TASK DATA =>
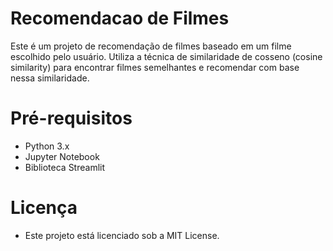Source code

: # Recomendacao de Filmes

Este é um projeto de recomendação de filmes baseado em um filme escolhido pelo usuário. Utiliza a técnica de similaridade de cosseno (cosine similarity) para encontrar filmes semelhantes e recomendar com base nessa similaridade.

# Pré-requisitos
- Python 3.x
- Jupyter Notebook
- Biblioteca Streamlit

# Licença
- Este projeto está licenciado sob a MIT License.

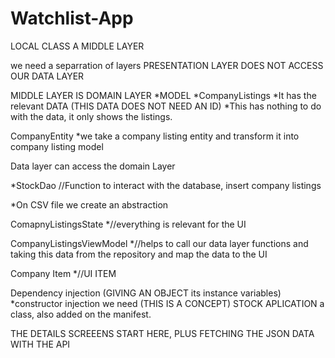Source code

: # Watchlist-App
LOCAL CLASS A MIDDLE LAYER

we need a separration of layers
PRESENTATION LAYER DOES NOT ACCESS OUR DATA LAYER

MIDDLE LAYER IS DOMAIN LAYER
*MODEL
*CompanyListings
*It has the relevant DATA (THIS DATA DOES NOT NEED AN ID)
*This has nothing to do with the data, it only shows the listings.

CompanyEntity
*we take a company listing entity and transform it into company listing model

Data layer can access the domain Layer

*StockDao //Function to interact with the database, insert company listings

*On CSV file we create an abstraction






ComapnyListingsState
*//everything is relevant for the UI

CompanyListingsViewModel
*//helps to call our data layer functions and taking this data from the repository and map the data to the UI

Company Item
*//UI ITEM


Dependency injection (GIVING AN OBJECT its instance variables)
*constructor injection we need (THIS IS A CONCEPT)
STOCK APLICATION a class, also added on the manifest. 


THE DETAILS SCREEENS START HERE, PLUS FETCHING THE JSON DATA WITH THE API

AIM OF THE TASK =>
Give the data again exactly, without pictures.

WRITTEN SOLUTION =>
Source code

: # Recomendacao de Filmes

Este é um projeto de recomendação de filmes baseado em um filme escolhido pelo usuário. Utiliza a técnica de similaridade de cosseno (cosine similarity) para encontrar filmes semelhantes e recomendar com base nessa similaridade.

# Pré-requisitos
- Python 3.x
- Jupyter Notebook
- Biblioteca Streamlit

# Licença
- Este projeto está licenciado sob a MIT License.

Source code

: # Watchlist-App
LOCAL CLASS A MIDDLE LAYER

we need a separration of layers
PRESENTATION LAYER DOES NOT ACCESS OUR DATA LAYER

MIDDLE LAYER IS DOMAIN LAYER
*MODEL
*CompanyListings
*It has the relevant DATA (THIS DATA DOES NOT NEED AN ID)
*This has nothing to do with the data, it only shows the listings.

CompanyEntity
*we take a company listing entity and transform it into company listing model

Data layer can access the domain Layer

*StockDao //Function to interact with the database, insert company listings

*On CSV file we create an abstraction






ComapnyListingsState
*//everything is relevant for the UI

CompanyListingsViewModel
*//helps to call our data layer functions and taking this data from the repository and map the data to the UI

Company Item
*//UI ITEM


Dependency injection (GIVING AN OBJECT its instance variables)
*constructor injection we need (THIS IS A CONCEPT)
STOCK APLICATION a class, also added on the manifest. 


THE DETAILS SCREEENS START HERE, PLUS FETCHING THE JSON DATA WITH THE API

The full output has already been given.